The overall objective introduced in the opening of Blow Out is what remains a subconsciously embedded desire for Jack Terry (John Travolta) throughout the plot. Jack is a sound designer who produces audio for swiss-cheese, B-movie horror. The director he works for is in dire need for a sound bite of a scream, and Brian De Palma masterfully executes Jack’s objective with a tremendous level of subtextual undertones hiding in plain sight. It’s clearly apparent Jack’s heart isn’t in his job. In what appears to be an absolute lack of enthusiasm for finding a realistic scream, results in an inadvertent, subconscious creation by Jack’s mind, through implicit and metaphorical desires driving his motives.

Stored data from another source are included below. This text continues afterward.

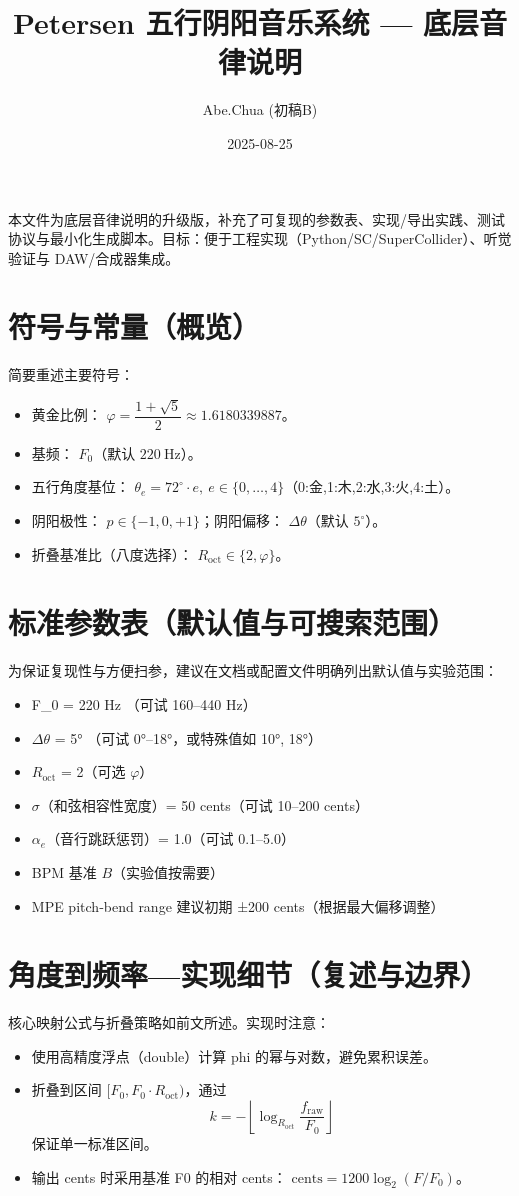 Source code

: \documentclass{article}
\title{Petersen 五行阴阳音乐系统 — 底层音律说明}
\author{Abe.Chua (初稿B)}
\date{2025-08-25}
\begin{document}
\maketitle

本文件为底层音律说明的升级版，补充了可复现的参数表、实现/导出实践、测试协议与最小化生成脚本。目标：便于工程实现（Python/SC/SuperCollider）、听觉验证与 DAW/合成器集成。

\section{符号与常量（概览）}
简要重述主要符号：
\begin{itemize}
  \item 黄金比例： $\varphi=\dfrac{1+\sqrt{5}}{2}\approx1.6180339887$。
  \item 基频： $F_0$（默认 $220\ \mathrm{Hz}$）。
  \item 五行角度基位： $\theta_e=72^\circ\cdot e,\ e\in\{0,\dots,4\}$（0:金,1:木,2:水,3:火,4:土）。
  \item 阴阳极性： $p\in\{-1,0,+1\}$；阴阳偏移： $\Delta\theta$（默认 $5^\circ$）。
  \item 折叠基准比（八度选择）： $R_{\mathrm{oct}}\in\{2,\varphi\}$。
\end{itemize}

\section{标准参数表（默认值与可搜索范围）}
为保证复现性与方便扫参，建议在文档或配置文件明确列出默认值与实验范围：
\begin{itemize}
  \item F\_0 = 220 Hz （可试 160–440 Hz）
  \item $\Delta\theta$ = 5° （可试 0°–18°，或特殊值如 10°, 18°）
  \item $R_{\mathrm{oct}}$ = 2（可选 $\varphi$）
  \item $\sigma$（和弦相容性宽度）= 50 cents（可试 10–200 cents）
  \item $\alpha_e$（音行跳跃惩罚）= 1.0（可试 0.1–5.0）
  \item BPM 基准 $B$（实验值按需要）
  \item MPE pitch‑bend range 建议初期 ±200 cents（根据最大偏移调整）
\end{itemize}

\section{角度到频率—实现细节（复述与边界）}
核心映射公式与折叠策略如前文所述。实现时注意：
\begin{itemize}
  \item 使用高精度浮点（double）计算 phi 的幂与对数，避免累积误差。
  \item 折叠到区间 $[F_0, F_0\cdot R_{\mathrm{oct}})$，通过
  \[
    k = -\left\lfloor \log_{R_{\mathrm{oct}}}\dfrac{f_{\mathrm{raw}}}{F_{0}} \right\rfloor
  \]
  保证单一标准区间。
  \item 输出 cents 时采用基准 F0 的相对 cents： $\mathrm{cents}=1200\log_2(F/F_0)$。
\end{itemize}
\end{document}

Upon the film’s climax, the cries for help from Sally (Nancy Allen) –a make-up artist turned call-girl– are what Jack twistedly uses for the final dubbing. Jack’s entanglement in Sally’s life begins when he records the sound of a car accident, then sets out to prove it was murder, while finding himself in grave danger. He thinks he’s proving a conspiracy theory. Nobody in the film can see the truth except for Jack, and this is precisely what makes Blow Out darkly-beautiful, and twistedly morbid.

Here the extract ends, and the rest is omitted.